Part of 4--where it says Selenium message-- is partly expected (and unstoppable) chattiness from Selenium, but the error about subscript out of bounds is something going wrong. And when something goes wrong, the rest of the function—the conversion in 2, the automatic shutdown in 3—doesn't get a chance to run. Can you give me an examples or two of the file ids you're working with so I can try to reproduce the problem and figure out exactly what happened?

As for 1, well, I might just have to give up on the "Historical Archive Numbers". Actually, before I do, if you could give me a couple of examples that didn't work for you?

lin-jennifer commented 4 years ago

These are the ones I ran

# Historical Archive -- following 2 reference the same thing
roper_download("USPEW2015-GOVERNANCE")
roper_download(31096295) # Archive number for (""USPEW2015-GOVERNANCE")

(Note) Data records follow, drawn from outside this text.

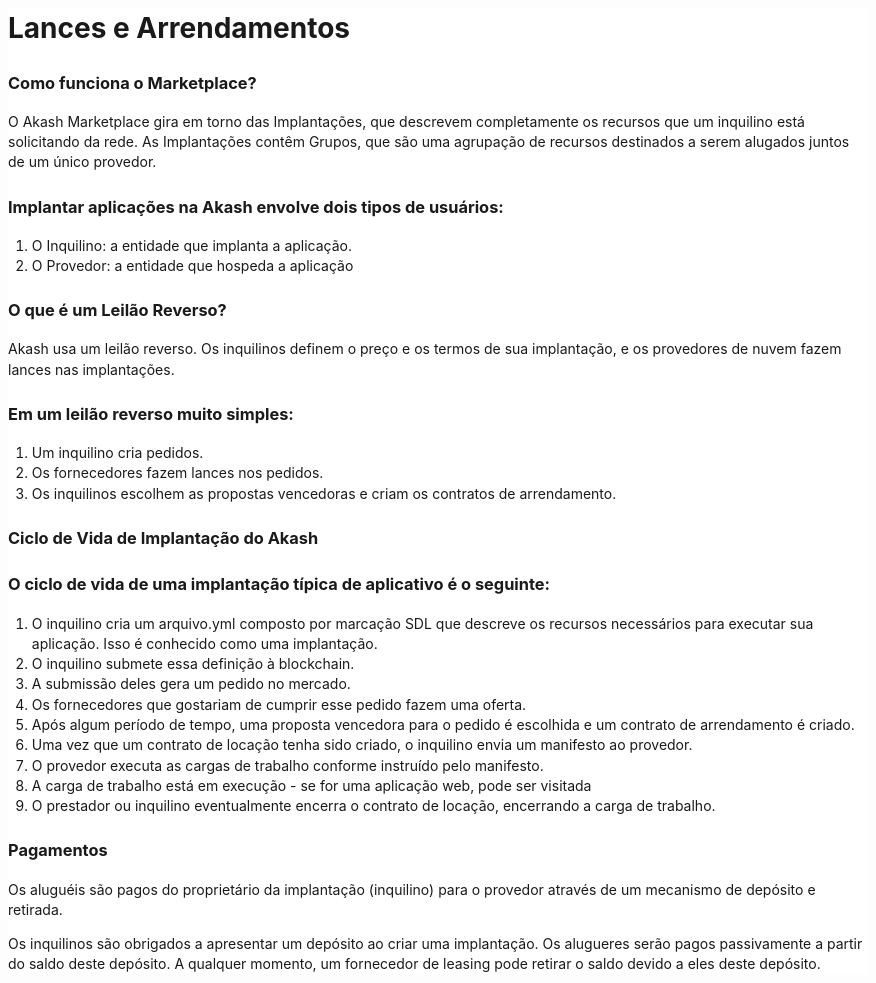 # Lances e Arrendamentos

### Como funciona o Marketplace?

O Akash Marketplace gira em torno das Implantações, que descrevem completamente os recursos que um inquilino está solicitando da rede. As Implantações contêm Grupos, que são uma agrupação de recursos destinados a serem alugados juntos de um único provedor.

### Implantar aplicações na Akash envolve dois tipos de usuários:

1. O Inquilino: a entidade que implanta a aplicação.
2. O Provedor: a entidade que hospeda a aplicação

### O que é um Leilão Reverso?

Akash usa um leilão reverso. Os inquilinos definem o preço e os termos de sua implantação, e os provedores de nuvem fazem lances nas implantações.

### Em um leilão reverso muito simples:

1. Um inquilino cria pedidos.
2. Os fornecedores fazem lances nos pedidos.
3. Os inquilinos escolhem as propostas vencedoras e criam os contratos de arrendamento.

### Ciclo de Vida de Implantação do Akash

### O ciclo de vida de uma implantação típica de aplicativo é o seguinte:

1. O inquilino cria um arquivo.yml composto por marcação SDL que descreve os recursos necessários para executar sua aplicação. Isso é conhecido como uma implantação. 
2. O inquilino submete essa definição à blockchain. 
3. A submissão deles gera um pedido no mercado. 
4. Os fornecedores que gostariam de cumprir esse pedido fazem uma oferta. 
5. Após algum período de tempo, uma proposta vencedora para o pedido é escolhida e um contrato de arrendamento é criado. 
6. Uma vez que um contrato de locação tenha sido criado, o inquilino envia um manifesto ao provedor. 
7. O provedor executa as cargas de trabalho conforme instruído pelo manifesto. 
8. A carga de trabalho está em execução - se for uma aplicação web, pode ser visitada 
9. O prestador ou inquilino eventualmente encerra o contrato de locação, encerrando a carga de trabalho. 

### Pagamentos

Os aluguéis são pagos do proprietário da implantação (inquilino) para o provedor através de um mecanismo de depósito e retirada. 

Os inquilinos são obrigados a apresentar um depósito ao criar uma implantação. Os alugueres serão pagos passivamente a partir do saldo deste depósito. A qualquer momento, um fornecedor de leasing pode retirar o saldo devido a eles deste depósito.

# "New" data Archive number
roper_download(31114069)

THANKS!

fsolt commented 4 years ago

Oh, hmm. "USPEW2015-GOVERNANCE" downloads fine for me here; I even put it in the examples!

fsolt commented 4 years ago

So, to clarify: When you ran roper_download(31114069), you encountered no problems? It gives you an .RData file and quits Chrome? It was only roper_download(31096295) that gave you those issues?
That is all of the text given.